INSTRUCTIONS TO FOLLOW:
Go through the data and tally the lines that hold the string "printStackTrace". Reply with the total alone.

DATA TO PROCESS:

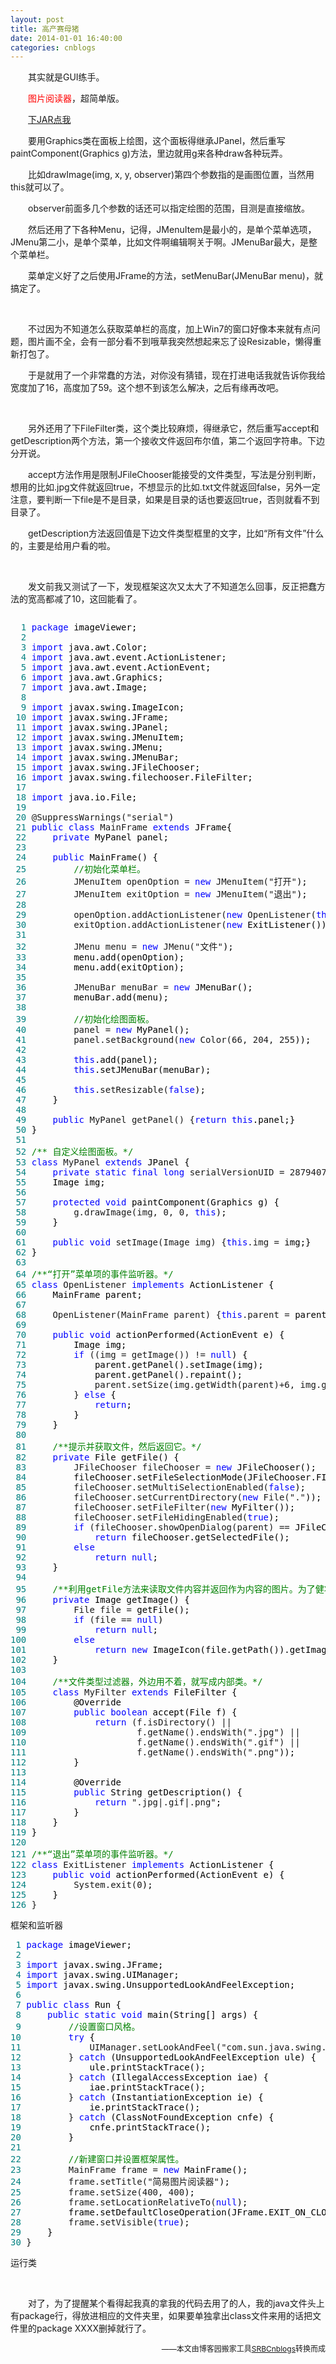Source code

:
 ```yaml
---
layout: post
title: 高产赛母猪
date: 2014-01-01 16:40:00
categories: cnblogs
---
```


<p>　　其实就是GUI练手。</p>
<p>　　<span style="color: #ff0000;">图片阅读器</span>，超简单版。</p>
<p>　　<a href="http://files.cnblogs.com/JavaForNow/imageViewer.zip">下JAR点我</a></p>
<p>　　要用Graphics类在面板上绘图，这个面板得继承JPanel，然后重写paintComponent(Graphics g)方法，里边就用g来各种draw各种玩弄。</p>
<p>　　比如drawImage(img, x, y, observer)第四个参数指的是画图位置，当然用this就可以了。</p>
<p>　　observer前面多几个参数的话还可以指定绘图的范围，目测是直接缩放。</p>
<p>　　然后还用了下各种Menu，记得，JMenuItem是最小的，是单个菜单选项，JMenu第二小，是单个菜单，比如文件啊编辑啊关于啊。JMenuBar最大，是整个菜单栏。</p>
<p>　　菜单定义好了之后使用JFrame的方法，setMenuBar(JMenuBar menu)，就搞定了。</p>
<p>&nbsp;</p>
<p>　　不过因为不知道怎么获取菜单栏的高度，加上Win7的窗口好像本来就有点问题，图片画不全，会有一部分看不到哦草我突然想起来忘了设Resizable，懒得重新打包了。</p>
<p>　　于是就用了一个非常蠢的方法，对你没有猜错，现在打进电话我就告诉你我给宽度加了16，高度加了59。这个想不到该怎么解决，之后有缘再改吧。</p>
<p>&nbsp;</p>
<p>　　另外还用了下FileFilter类，这个类比较麻烦，得继承它，然后重写accept和getDescription两个方法，第一个接收文件返回布尔值，第二个返回字符串。下边分开说。</p>
<p>　　accept方法作用是限制JFileChooser能接受的文件类型，写法是分别判断，想用的比如.jpg文件就返回true，不想显示的比如.txt文件就返回false，另外一定注意，要判断一下file是不是目录，如果是目录的话也要返回true，否则就看不到目录了。</p>
<p>　　getDescription方法返回值是下边文件类型框里的文字，比如&ldquo;所有文件&rdquo;什么的，主要是给用户看的啦。</p>
<p>&nbsp;</p>
<p>　　发文前我又测试了一下，发现框架这次又太大了不知道怎么回事，反正把蠢方法的宽高都减了10，这回能看了。</p>
<div class="cnblogs_code" onclick="cnblogs_code_show('17ef54ad-0667-4e91-ada4-e60b35c4b9ae')"><img id="code_img_closed_17ef54ad-0667-4e91-ada4-e60b35c4b9ae" class="code_img_closed" src="http://images.cnblogs.com/OutliningIndicators/ContractedBlock.gif" alt="" /><img id="code_img_opened_17ef54ad-0667-4e91-ada4-e60b35c4b9ae" class="code_img_opened" style="display: none;" onclick="cnblogs_code_hide('17ef54ad-0667-4e91-ada4-e60b35c4b9ae',event)" src="http://images.cnblogs.com/OutliningIndicators/ExpandedBlockStart.gif" alt="" />
<div id="cnblogs_code_open_17ef54ad-0667-4e91-ada4-e60b35c4b9ae" class="cnblogs_code_hide">
<pre><span style="color: #008080;">  1</span> <span style="color: #0000ff;">package</span><span style="color: #000000;"> imageViewer;
</span><span style="color: #008080;">  2</span> 
<span style="color: #008080;">  3</span> <span style="color: #0000ff;">import</span><span style="color: #000000;"> java.awt.Color;
</span><span style="color: #008080;">  4</span> <span style="color: #0000ff;">import</span><span style="color: #000000;"> java.awt.event.ActionListener;
</span><span style="color: #008080;">  5</span> <span style="color: #0000ff;">import</span><span style="color: #000000;"> java.awt.event.ActionEvent;
</span><span style="color: #008080;">  6</span> <span style="color: #0000ff;">import</span><span style="color: #000000;"> java.awt.Graphics;
</span><span style="color: #008080;">  7</span> <span style="color: #0000ff;">import</span><span style="color: #000000;"> java.awt.Image;
</span><span style="color: #008080;">  8</span> 
<span style="color: #008080;">  9</span> <span style="color: #0000ff;">import</span><span style="color: #000000;"> javax.swing.ImageIcon;
</span><span style="color: #008080;"> 10</span> <span style="color: #0000ff;">import</span><span style="color: #000000;"> javax.swing.JFrame;
</span><span style="color: #008080;"> 11</span> <span style="color: #0000ff;">import</span><span style="color: #000000;"> javax.swing.JPanel;
</span><span style="color: #008080;"> 12</span> <span style="color: #0000ff;">import</span><span style="color: #000000;"> javax.swing.JMenuItem;
</span><span style="color: #008080;"> 13</span> <span style="color: #0000ff;">import</span><span style="color: #000000;"> javax.swing.JMenu;
</span><span style="color: #008080;"> 14</span> <span style="color: #0000ff;">import</span><span style="color: #000000;"> javax.swing.JMenuBar;
</span><span style="color: #008080;"> 15</span> <span style="color: #0000ff;">import</span><span style="color: #000000;"> javax.swing.JFileChooser;
</span><span style="color: #008080;"> 16</span> <span style="color: #0000ff;">import</span><span style="color: #000000;"> javax.swing.filechooser.FileFilter;
</span><span style="color: #008080;"> 17</span> 
<span style="color: #008080;"> 18</span> <span style="color: #0000ff;">import</span><span style="color: #000000;"> java.io.File;
</span><span style="color: #008080;"> 19</span> 
<span style="color: #008080;"> 20</span> @SuppressWarnings("serial"<span style="color: #000000;">)
</span><span style="color: #008080;"> 21</span> <span style="color: #0000ff;">public</span> <span style="color: #0000ff;">class</span> MainFrame <span style="color: #0000ff;">extends</span><span style="color: #000000;"> JFrame{
</span><span style="color: #008080;"> 22</span>     <span style="color: #0000ff;">private</span><span style="color: #000000;"> MyPanel panel;
</span><span style="color: #008080;"> 23</span>     
<span style="color: #008080;"> 24</span>     <span style="color: #0000ff;">public</span><span style="color: #000000;"> MainFrame() {
</span><span style="color: #008080;"> 25</span>         <span style="color: #008000;">//</span><span style="color: #008000;">初始化菜单栏。</span>
<span style="color: #008080;"> 26</span>         JMenuItem openOption = <span style="color: #0000ff;">new</span> JMenuItem("打开"<span style="color: #000000;">);
</span><span style="color: #008080;"> 27</span>         JMenuItem exitOption = <span style="color: #0000ff;">new</span> JMenuItem("退出"<span style="color: #000000;">);
</span><span style="color: #008080;"> 28</span>         
<span style="color: #008080;"> 29</span>         openOption.addActionListener(<span style="color: #0000ff;">new</span> OpenListener(<span style="color: #0000ff;">this</span><span style="color: #000000;">));
</span><span style="color: #008080;"> 30</span>         exitOption.addActionListener(<span style="color: #0000ff;">new</span><span style="color: #000000;"> ExitListener());
</span><span style="color: #008080;"> 31</span>         
<span style="color: #008080;"> 32</span>         JMenu menu = <span style="color: #0000ff;">new</span> JMenu("文件"<span style="color: #000000;">);
</span><span style="color: #008080;"> 33</span> <span style="color: #000000;">        menu.add(openOption);
</span><span style="color: #008080;"> 34</span> <span style="color: #000000;">        menu.add(exitOption);
</span><span style="color: #008080;"> 35</span>         
<span style="color: #008080;"> 36</span>         JMenuBar menuBar = <span style="color: #0000ff;">new</span><span style="color: #000000;"> JMenuBar();
</span><span style="color: #008080;"> 37</span> <span style="color: #000000;">        menuBar.add(menu);
</span><span style="color: #008080;"> 38</span>         
<span style="color: #008080;"> 39</span>         <span style="color: #008000;">//</span><span style="color: #008000;">初始化绘图面板。</span>
<span style="color: #008080;"> 40</span>         panel = <span style="color: #0000ff;">new</span><span style="color: #000000;"> MyPanel();
</span><span style="color: #008080;"> 41</span>         panel.setBackground(<span style="color: #0000ff;">new</span> Color(66, 204, 255<span style="color: #000000;">));
</span><span style="color: #008080;"> 42</span>         
<span style="color: #008080;"> 43</span>         <span style="color: #0000ff;">this</span><span style="color: #000000;">.add(panel);
</span><span style="color: #008080;"> 44</span>         <span style="color: #0000ff;">this</span><span style="color: #000000;">.setJMenuBar(menuBar);
</span><span style="color: #008080;"> 45</span>         
<span style="color: #008080;"> 46</span>         <span style="color: #0000ff;">this</span>.setResizable(<span style="color: #0000ff;">false</span><span style="color: #000000;">);
</span><span style="color: #008080;"> 47</span> <span style="color: #000000;">    }
</span><span style="color: #008080;"> 48</span>     
<span style="color: #008080;"> 49</span>     <span style="color: #0000ff;">public</span> MyPanel getPanel() {<span style="color: #0000ff;">return</span> <span style="color: #0000ff;">this</span><span style="color: #000000;">.panel;}
</span><span style="color: #008080;"> 50</span> <span style="color: #000000;">}
</span><span style="color: #008080;"> 51</span> 
<span style="color: #008080;"> 52</span> <span style="color: #008000;">/**</span><span style="color: #008000;"> 自定义绘图面板。</span><span style="color: #008000;">*/</span>
<span style="color: #008080;"> 53</span> <span style="color: #0000ff;">class</span> MyPanel <span style="color: #0000ff;">extends</span><span style="color: #000000;"> JPanel {
</span><span style="color: #008080;"> 54</span>     <span style="color: #0000ff;">private</span> <span style="color: #0000ff;">static</span> <span style="color: #0000ff;">final</span> <span style="color: #0000ff;">long</span> serialVersionUID = 287940773057884149L<span style="color: #000000;">;
</span><span style="color: #008080;"> 55</span> <span style="color: #000000;">    Image img;
</span><span style="color: #008080;"> 56</span>     
<span style="color: #008080;"> 57</span>     <span style="color: #0000ff;">protected</span> <span style="color: #0000ff;">void</span><span style="color: #000000;"> paintComponent(Graphics g) {
</span><span style="color: #008080;"> 58</span>         g.drawImage(img, 0, 0, <span style="color: #0000ff;">this</span><span style="color: #000000;">);
</span><span style="color: #008080;"> 59</span> <span style="color: #000000;">    }
</span><span style="color: #008080;"> 60</span>     
<span style="color: #008080;"> 61</span>     <span style="color: #0000ff;">public</span> <span style="color: #0000ff;">void</span> setImage(Image img) {<span style="color: #0000ff;">this</span>.img =<span style="color: #000000;"> img;}
</span><span style="color: #008080;"> 62</span> <span style="color: #000000;">}
</span><span style="color: #008080;"> 63</span> 
<span style="color: #008080;"> 64</span> <span style="color: #008000;">/**</span><span style="color: #008000;">&ldquo;打开&rdquo;菜单项的事件监听器。</span><span style="color: #008000;">*/</span>
<span style="color: #008080;"> 65</span> <span style="color: #0000ff;">class</span> OpenListener <span style="color: #0000ff;">implements</span><span style="color: #000000;"> ActionListener {
</span><span style="color: #008080;"> 66</span> <span style="color: #000000;">    MainFrame parent;
</span><span style="color: #008080;"> 67</span>     
<span style="color: #008080;"> 68</span>     OpenListener(MainFrame parent) {<span style="color: #0000ff;">this</span>.parent =<span style="color: #000000;"> parent;}
</span><span style="color: #008080;"> 69</span>     
<span style="color: #008080;"> 70</span>     <span style="color: #0000ff;">public</span> <span style="color: #0000ff;">void</span><span style="color: #000000;"> actionPerformed(ActionEvent e) {
</span><span style="color: #008080;"> 71</span> <span style="color: #000000;">        Image img;
</span><span style="color: #008080;"> 72</span>         <span style="color: #0000ff;">if</span> ((img = getImage()) != <span style="color: #0000ff;">null</span><span style="color: #000000;">) {
</span><span style="color: #008080;"> 73</span> <span style="color: #000000;">            parent.getPanel().setImage(img);
</span><span style="color: #008080;"> 74</span> <span style="color: #000000;">            parent.getPanel().repaint();
</span><span style="color: #008080;"> 75</span>             parent.setSize(img.getWidth(parent)+6, img.getHeight(parent)+49<span style="color: #000000;">);
</span><span style="color: #008080;"> 76</span>         } <span style="color: #0000ff;">else</span><span style="color: #000000;"> {
</span><span style="color: #008080;"> 77</span>             <span style="color: #0000ff;">return</span><span style="color: #000000;">;
</span><span style="color: #008080;"> 78</span> <span style="color: #000000;">        }
</span><span style="color: #008080;"> 79</span> <span style="color: #000000;">    }
</span><span style="color: #008080;"> 80</span>     
<span style="color: #008080;"> 81</span>     <span style="color: #008000;">/**</span><span style="color: #008000;">提示并获取文件，然后返回它。</span><span style="color: #008000;">*/</span>
<span style="color: #008080;"> 82</span>     <span style="color: #0000ff;">private</span><span style="color: #000000;"> File getFile() {
</span><span style="color: #008080;"> 83</span>         JFileChooser fileChooser = <span style="color: #0000ff;">new</span><span style="color: #000000;"> JFileChooser();
</span><span style="color: #008080;"> 84</span> <span style="color: #000000;">        fileChooser.setFileSelectionMode(JFileChooser.FILES_ONLY);
</span><span style="color: #008080;"> 85</span>         fileChooser.setMultiSelectionEnabled(<span style="color: #0000ff;">false</span><span style="color: #000000;">);
</span><span style="color: #008080;"> 86</span>         fileChooser.setCurrentDirectory(<span style="color: #0000ff;">new</span> File("."<span style="color: #000000;">));
</span><span style="color: #008080;"> 87</span>         fileChooser.setFileFilter(<span style="color: #0000ff;">new</span><span style="color: #000000;"> MyFilter());
</span><span style="color: #008080;"> 88</span>         fileChooser.setFileHidingEnabled(<span style="color: #0000ff;">true</span><span style="color: #000000;">);
</span><span style="color: #008080;"> 89</span>         <span style="color: #0000ff;">if</span> (fileChooser.showOpenDialog(parent) ==<span style="color: #000000;"> JFileChooser.APPROVE_OPTION)
</span><span style="color: #008080;"> 90</span>             <span style="color: #0000ff;">return</span><span style="color: #000000;"> fileChooser.getSelectedFile();
</span><span style="color: #008080;"> 91</span>         <span style="color: #0000ff;">else</span>
<span style="color: #008080;"> 92</span>             <span style="color: #0000ff;">return</span> <span style="color: #0000ff;">null</span><span style="color: #000000;">;
</span><span style="color: #008080;"> 93</span> <span style="color: #000000;">    }
</span><span style="color: #008080;"> 94</span>     
<span style="color: #008080;"> 95</span>     <span style="color: #008000;">/**</span><span style="color: #008000;">利用getFile方法来读取文件内容并返回作为内容的图片。为了健壮性本来应该判断一下文件类型的，不过反正自己用就算了。</span><span style="color: #008000;">*/</span>
<span style="color: #008080;"> 96</span>     <span style="color: #0000ff;">private</span><span style="color: #000000;"> Image getImage() {
</span><span style="color: #008080;"> 97</span>         File file =<span style="color: #000000;"> getFile();
</span><span style="color: #008080;"> 98</span>         <span style="color: #0000ff;">if</span> (file == <span style="color: #0000ff;">null</span><span style="color: #000000;">)
</span><span style="color: #008080;"> 99</span>             <span style="color: #0000ff;">return</span> <span style="color: #0000ff;">null</span><span style="color: #000000;">;
</span><span style="color: #008080;">100</span>         <span style="color: #0000ff;">else</span>
<span style="color: #008080;">101</span>             <span style="color: #0000ff;">return</span> <span style="color: #0000ff;">new</span><span style="color: #000000;"> ImageIcon(file.getPath()).getImage();
</span><span style="color: #008080;">102</span> <span style="color: #000000;">    }
</span><span style="color: #008080;">103</span>     
<span style="color: #008080;">104</span>     <span style="color: #008000;">/**</span><span style="color: #008000;">文件类型过滤器，外边用不着，就写成内部类。</span><span style="color: #008000;">*/</span>
<span style="color: #008080;">105</span>     <span style="color: #0000ff;">class</span> MyFilter <span style="color: #0000ff;">extends</span><span style="color: #000000;"> FileFilter {
</span><span style="color: #008080;">106</span> <span style="color: #000000;">        @Override
</span><span style="color: #008080;">107</span>         <span style="color: #0000ff;">public</span> <span style="color: #0000ff;">boolean</span><span style="color: #000000;"> accept(File f) {
</span><span style="color: #008080;">108</span>             <span style="color: #0000ff;">return</span> (f.isDirectory() ||
<span style="color: #008080;">109</span>                     f.getName().endsWith(".jpg") ||
<span style="color: #008080;">110</span>                     f.getName().endsWith(".gif") ||
<span style="color: #008080;">111</span>                     f.getName().endsWith(".png"<span style="color: #000000;">));
</span><span style="color: #008080;">112</span> <span style="color: #000000;">        }
</span><span style="color: #008080;">113</span>         
<span style="color: #008080;">114</span> <span style="color: #000000;">        @Override
</span><span style="color: #008080;">115</span>         <span style="color: #0000ff;">public</span><span style="color: #000000;"> String getDescription() {
</span><span style="color: #008080;">116</span>             <span style="color: #0000ff;">return</span> ".jpg|.gif|.png"<span style="color: #000000;">;
</span><span style="color: #008080;">117</span> <span style="color: #000000;">        }
</span><span style="color: #008080;">118</span> <span style="color: #000000;">    }
</span><span style="color: #008080;">119</span> <span style="color: #000000;">}
</span><span style="color: #008080;">120</span> 
<span style="color: #008080;">121</span> <span style="color: #008000;">/**</span><span style="color: #008000;">&ldquo;退出&rdquo;菜单项的事件监听器。</span><span style="color: #008000;">*/</span>
<span style="color: #008080;">122</span> <span style="color: #0000ff;">class</span> ExitListener <span style="color: #0000ff;">implements</span><span style="color: #000000;"> ActionListener {
</span><span style="color: #008080;">123</span>     <span style="color: #0000ff;">public</span> <span style="color: #0000ff;">void</span><span style="color: #000000;"> actionPerformed(ActionEvent e) {
</span><span style="color: #008080;">124</span>         System.exit(0<span style="color: #000000;">);
</span><span style="color: #008080;">125</span> <span style="color: #000000;">    }
</span><span style="color: #008080;">126</span> }</pre>
</div>
<span class="cnblogs_code_collapse">框架和监听器</span></div>
<div class="cnblogs_code" onclick="cnblogs_code_show('981b1e29-5e2e-4b35-8ce9-da1dc9e6d3aa')"><img id="code_img_closed_981b1e29-5e2e-4b35-8ce9-da1dc9e6d3aa" class="code_img_closed" src="http://images.cnblogs.com/OutliningIndicators/ContractedBlock.gif" alt="" /><img id="code_img_opened_981b1e29-5e2e-4b35-8ce9-da1dc9e6d3aa" class="code_img_opened" style="display: none;" onclick="cnblogs_code_hide('981b1e29-5e2e-4b35-8ce9-da1dc9e6d3aa',event)" src="http://images.cnblogs.com/OutliningIndicators/ExpandedBlockStart.gif" alt="" />
<div id="cnblogs_code_open_981b1e29-5e2e-4b35-8ce9-da1dc9e6d3aa" class="cnblogs_code_hide">
<pre><span style="color: #008080;"> 1</span> <span style="color: #0000ff;">package</span><span style="color: #000000;"> imageViewer;
</span><span style="color: #008080;"> 2</span> 
<span style="color: #008080;"> 3</span> <span style="color: #0000ff;">import</span><span style="color: #000000;"> javax.swing.JFrame;
</span><span style="color: #008080;"> 4</span> <span style="color: #0000ff;">import</span><span style="color: #000000;"> javax.swing.UIManager;
</span><span style="color: #008080;"> 5</span> <span style="color: #0000ff;">import</span><span style="color: #000000;"> javax.swing.UnsupportedLookAndFeelException;
</span><span style="color: #008080;"> 6</span> 
<span style="color: #008080;"> 7</span> <span style="color: #0000ff;">public</span> <span style="color: #0000ff;">class</span><span style="color: #000000;"> Run {
</span><span style="color: #008080;"> 8</span>     <span style="color: #0000ff;">public</span> <span style="color: #0000ff;">static</span> <span style="color: #0000ff;">void</span><span style="color: #000000;"> main(String[] args) {
</span><span style="color: #008080;"> 9</span>         <span style="color: #008000;">//</span><span style="color: #008000;">设置窗口风格。</span>
<span style="color: #008080;">10</span>         <span style="color: #0000ff;">try</span><span style="color: #000000;"> {
</span><span style="color: #008080;">11</span>             UIManager.setLookAndFeel("com.sun.java.swing.plaf.windows.WindowsLookAndFeel"<span style="color: #000000;">);
</span><span style="color: #008080;">12</span>         } <span style="color: #0000ff;">catch</span><span style="color: #000000;"> (UnsupportedLookAndFeelException ule) {
</span><span style="color: #008080;">13</span> <span style="color: #000000;">            ule.printStackTrace();
</span><span style="color: #008080;">14</span>         } <span style="color: #0000ff;">catch</span><span style="color: #000000;"> (IllegalAccessException iae) {
</span><span style="color: #008080;">15</span> <span style="color: #000000;">            iae.printStackTrace();
</span><span style="color: #008080;">16</span>         } <span style="color: #0000ff;">catch</span><span style="color: #000000;"> (InstantiationException ie) {
</span><span style="color: #008080;">17</span> <span style="color: #000000;">            ie.printStackTrace();
</span><span style="color: #008080;">18</span>         } <span style="color: #0000ff;">catch</span><span style="color: #000000;"> (ClassNotFoundException cnfe) {
</span><span style="color: #008080;">19</span> <span style="color: #000000;">            cnfe.printStackTrace();
</span><span style="color: #008080;">20</span> <span style="color: #000000;">        }
</span><span style="color: #008080;">21</span>         
<span style="color: #008080;">22</span>         <span style="color: #008000;">//</span><span style="color: #008000;">新建窗口并设置框架属性。</span>
<span style="color: #008080;">23</span>         MainFrame frame = <span style="color: #0000ff;">new</span><span style="color: #000000;"> MainFrame();
</span><span style="color: #008080;">24</span>         frame.setTitle("简易图片阅读器"<span style="color: #000000;">);
</span><span style="color: #008080;">25</span>         frame.setSize(400, 400<span style="color: #000000;">);
</span><span style="color: #008080;">26</span>         frame.setLocationRelativeTo(<span style="color: #0000ff;">null</span><span style="color: #000000;">);
</span><span style="color: #008080;">27</span> <span style="color: #000000;">        frame.setDefaultCloseOperation(JFrame.EXIT_ON_CLOSE);
</span><span style="color: #008080;">28</span>         frame.setVisible(<span style="color: #0000ff;">true</span><span style="color: #000000;">);
</span><span style="color: #008080;">29</span> <span style="color: #000000;">    }
</span><span style="color: #008080;">30</span> }</pre>
</div>
<span class="cnblogs_code_collapse">运行类</span></div>
<p>&nbsp;</p>
<p>　　对了，为了提醒某个看得起我真的拿我的代码去用了的人，我的java文件头上有package行，得放进相应的文件夹里，如果要单独拿出class文件来用的话把文件里的package XXXX删掉就行了。</p>

<p align=right><span style="font-size: 12px">——本文由博客园搬家工具<a href="https://github.com/mlxy/SRBCnblogs">SRBCnblogs</a>转换而成</span></p>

TASK OUTPUT:
4